Common Archive Observation Model (CAOM-2.2)
The Common Archive Observation Model (CAOM) is a general purpose data model for use as the core data model of an astronomical data centre. The purpose of this model is to standardize the core parts of every archive implementation so that a common set of software tools can be used across archives. This set of tools includes simple data access mechanisms (web pages), discovery agents, advanced query capabilities (typically as IVOA web services), and advanced applications. In addition, we have implemented CAOM in a cross-archive data warehouse which will hold metadata for all public and proprietary data; the common model is used within the data warehouse and thus defines the portion of the archive database that is available through all applications.
While the previous version (CAOM-1.0) was very successful in enabling the CADC to serve a wide variety of data, some particular data structures were awkward to describe in a meaningful way.
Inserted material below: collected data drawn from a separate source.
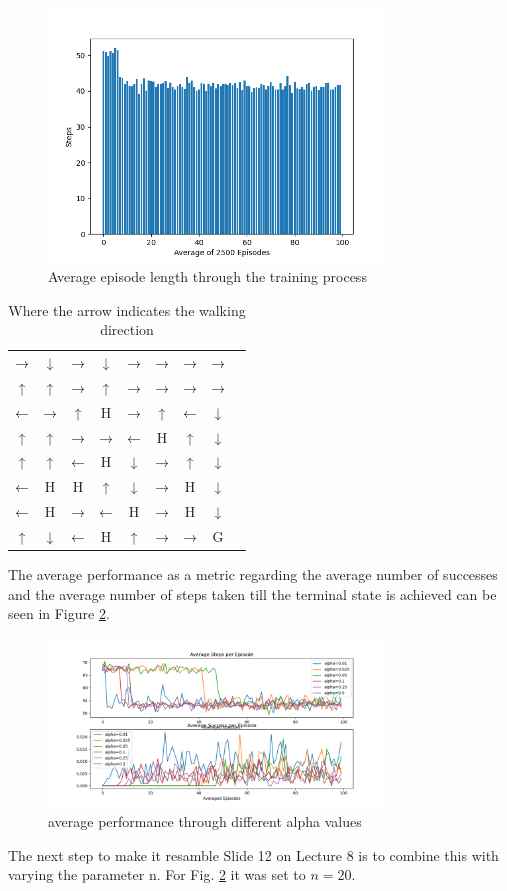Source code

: \documentclass{article}
\begin{document}
\begin{figure}[H]
\centering
\includegraphics[width=0.8\textwidth]{images/avg_episode_length.png}
\caption{Average episode length through the training process}
\label{fig:avg}
\end{figure}

\begin{table}[H]
    \centering
    \begin{tabular}{ccccccccc}
        →& ↓& →& ↓& →& →& →& → \\
        ↑& ↑& →& ↑& →& →& →& → \\
        ←& →& ↑& H& →& ↑& ←& ↓ \\
        ↑& ↑& →& →& ←& H& ↑& ↓ \\
        ↑& ↑& ←& H& ↓& →& ↑& ↓ \\
        ←& H& H& ↑& ↓& →& H& ↓ \\
        ←& H& →& ←& H& →& H& ↓ \\
        ↑& ↓& ←& H& ↑& →& →& G 
    \end{tabular}
\caption{Where the arrow indicates the walking direction}
\label{tab:policy}
\end{table}

The average performance as a metric regarding the average number of successes and the average number of steps taken till the terminal state is achieved can be seen in Figure \ref{fig:perform}.

\begin{figure}[H]
\centering
\includegraphics[width=0.8\textwidth]{images/performance.png}
\caption{average performance through different alpha values}
\label{fig:perform}
\end{figure}

The next step to make it resamble Slide 12 on Lecture 8 is to combine this with varying the parameter n. For Fig. \ref*{fig:perform} it was set to $n=20$. 
\end{document}
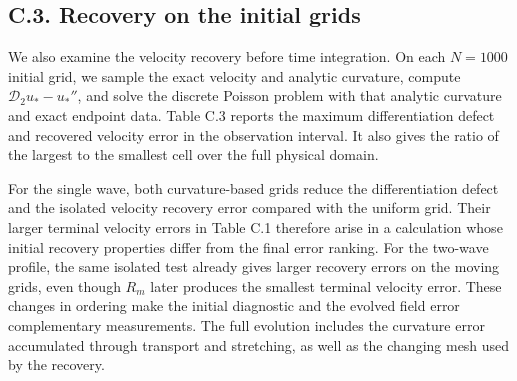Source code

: \subsection*{C.3. Recovery on the initial grids}

We also examine the velocity recovery before time integration. On each \(N=1000\) initial grid, we sample the exact velocity and analytic curvature, compute \(\mathcal D_2u_*-u_*''\), and solve the discrete Poisson problem with that analytic curvature and exact endpoint data. Table C.3 reports the maximum differentiation defect and recovered velocity error in the observation interval. It also gives the ratio of the largest to the smallest cell over the full physical domain.


For the single wave, both curvature-based grids reduce the differentiation defect and the isolated velocity recovery error compared with the uniform grid. Their larger terminal velocity errors in Table C.1 therefore arise in a calculation whose initial recovery properties differ from the final error ranking. For the two-wave profile, the same isolated test already gives larger recovery errors on the moving grids, even though \(R_m\) later produces the smallest terminal velocity error. These changes in ordering make the initial diagnostic and the evolved field error complementary measurements. The full evolution includes the curvature error accumulated through transport and stretching, as well as the changing mesh used by the recovery.

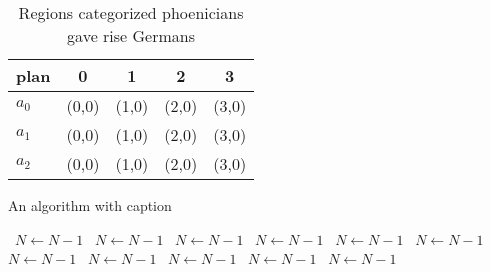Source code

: \documentclass[a4paper]{article}
\begin{document}
\begin{table}
\begin{adjustbox}{width=0.6\columnwidth}
\begin{tabular}{|l|l|l|l|l|}
\hline
\textbf{plan} & \multicolumn{1}{c|}{\textbf{0}} & \multicolumn{1}{c|}{\textbf{1}} & \multicolumn{1}{c|}{\textbf{2}} & \multicolumn{1}{c|}{\textbf{3}} \\ \hline
\textbf{$a_0$}  & (0,0) & (1,0) & (2,0) & (3,0) \\ \hline
\textbf{$a_1$}  & (0,0) & (1,0) & (2,0) & (3,0) \\ \hline
\textbf{$a_2$}  & (0,0) & (1,0) & (2,0) & (3,0) \\ \hline
\end{tabular}
\end{adjustbox}
\caption{Regions categorized phoenicians gave rise Germans
}
\end{table}

\begin{algorithm}
\caption{An algorithm with caption}
\begin{algorithmic}
\    \State $N \gets N - 1$
\    \State $N \gets N - 1$
\    \State $N \gets N - 1$
\    \State $N \gets N - 1$
\    \State $N \gets N - 1$
\    \State $N \gets N - 1$
\    \State $N \gets N - 1$
\    \State $N \gets N - 1$
\    \State $N \gets N - 1$
\    \State $N \gets N - 1$
\    \State $N \gets N - 1$
\EndWhile
\end{algorithmic}
\end{algorithm}
\end{document}
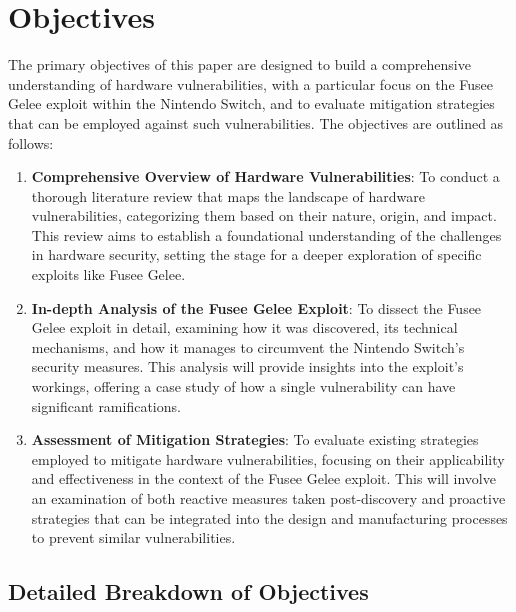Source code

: \hypertarget{objectives}{%
\section{Objectives}\label{objectives}}

The primary objectives of this paper are designed to build a comprehensive understanding of hardware vulnerabilities, with a particular focus on the Fusee Gelee exploit within the Nintendo Switch, and to evaluate mitigation strategies that can be employed against such vulnerabilities. The objectives are outlined as follows:

\begin{enumerate}
\def\labelenumi{\arabic{enumi}.}
\item
  \textbf{Comprehensive Overview of Hardware Vulnerabilities}: To conduct a thorough literature review that maps the landscape of hardware vulnerabilities, categorizing them based on their nature, origin, and impact. This review aims to establish a foundational understanding of the challenges in hardware security, setting the stage for a deeper exploration of specific exploits like Fusee Gelee.
\item
  \textbf{In-depth Analysis of the Fusee Gelee Exploit}: To dissect the Fusee Gelee exploit in detail, examining how it was discovered, its technical mechanisms, and how it manages to circumvent the Nintendo Switch's security measures. This analysis will provide insights into the exploit's workings, offering a case study of how a single vulnerability can have significant ramifications.
\item
  \textbf{Assessment of Mitigation Strategies}: To evaluate existing strategies employed to mitigate hardware vulnerabilities, focusing on their applicability and effectiveness in the context of the Fusee Gelee exploit. This will involve an examination of both reactive measures taken post-discovery and proactive strategies that can be integrated into the design and manufacturing processes to prevent similar vulnerabilities.
\end{enumerate}

\hypertarget{detailed-breakdown-of-objectives}{%
\subsection{Detailed Breakdown of
Objectives}\label{detailed-breakdown-of-objectives}}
CAOM-2.0 has been developed to address such issues and cover new scenarios for data products.
CAOM-2.2 Software
resource | description |
---|---|
Table Access Protocol (TAP) | a web service for ad-hoc querying, including both CAOM and the IVOA ObsCore-1.1 Data Model |
Simple Image Access (SIA) | a web service for finding calibrated images (uses TAP and CAOM) |
AdvancedSearch | a user interface for querying CAOM (uses TAP) |
CAOM operations services | a set of high level web services to support use of CAOM: drill down to downloads using IVOA DataLink, cutouts on data files using IVOA SODA, get detailed metadata of a CAOM observation, get all files in a product (CAOM Plane) from a single download URL |
CAOM observation repository | web service to support ingestion of metadadata into CAOM at CADC (requires authentication) |
caom2 | java library for manipulating CAOM observations, including reading and writing XML documents
source code |
fits2caom2 | java command-line tool for extracting metadata from FITS files, reads FITS file(s) and writes an XML document
source code |
pyCAOM2 | python library for manipulating CAOM observations, including reading and writing XML documents
source code |
caom2repoClient | python command-line tool for interacting with the CAOM observation repository, supports
get, put, update, delete (requires authentication)
source code |
cadcWCS | java library for accessing wcslib
source code |
wcsLibJNI | JNI binding library for wcslib
source code |
Core Classes
The core CAOM classes describe the observation, data products, and access to the physical artifacts (typically files), as well as the provenance of the data products. In addition, we also show the (loosely coupled) metadata access control classes.
The UML diagrams specify through the cardinality whether an object or field may be null or not.
- no visible cardinality means 1: the value is mandatory
- 0..1 compositions (solid black diamond at start) are equivalent to member variables; the value is optional
- n..* compositions signify a collection which is never null, but may be empty for n = 0
While there are a few methods shown in the model, these are to signify value conversions (e.g. wavelength to frequency) that require access to other internal fields; this is a reminder/hint to persistence implementations that the values returned from methods should also be stored for efficient querying (for example, by the TAP service).

Changes
- 2016-04-07 (red outline): made Artifact.productType mandatory; added mandatory Artifact.releaseType
- 2014-11-18: added Observation.requirements with a Status flag; added Plane.qualityFlag; moved all vocabularies (enumerations) a separate diagram (below)
- 2014-02-10: added restwav (observed rest wavelength) to computed plane energy metadata
- 2013-11-26: added moving flag to Target class, added TargetPosition class
- 2013-09-08: added PolarizationState literals: POLI (polarized intensity), FPOLI (fractional polarized intensity), POLA (linear polarized angle), EPOLI (elliptical polarized intensity), CPOLI (circular polarized intensity), and NPOLI (non-polarized intensity)
- 2013-06-18: added CATALOG, NOISE, and WEIGHT as additional ProductType literals (used to all be classified as AUXILIARY)
- 2012-11-20: added timesys, trefpos, and mjdref to TemporalWCS (from the draft FITS TimeWCS paper); time values in the CoordAxis1D are still restricted to MJD only as they are numbers and and we would need another field to allow JD; if mjdref is null, the values are absolute (otherwise they are relative to mjdref)
- 2012-07-31: renamed DataProcess to Provenance, changed Plane.position.timeDependent to be a Boolean (null allowed)
- 2012-06-20: removed partName - partNumber distinction and just use a required Part.name field
- 2012-06-20: made Observation.target.type optional, removed ProcessMetaReadAccess since provenance is now part of one plane (access is controlled by PlaneMetaReadAccess), added Observation.type (typically OBSTYPE from FITS) and Observation.intent (science or calibration)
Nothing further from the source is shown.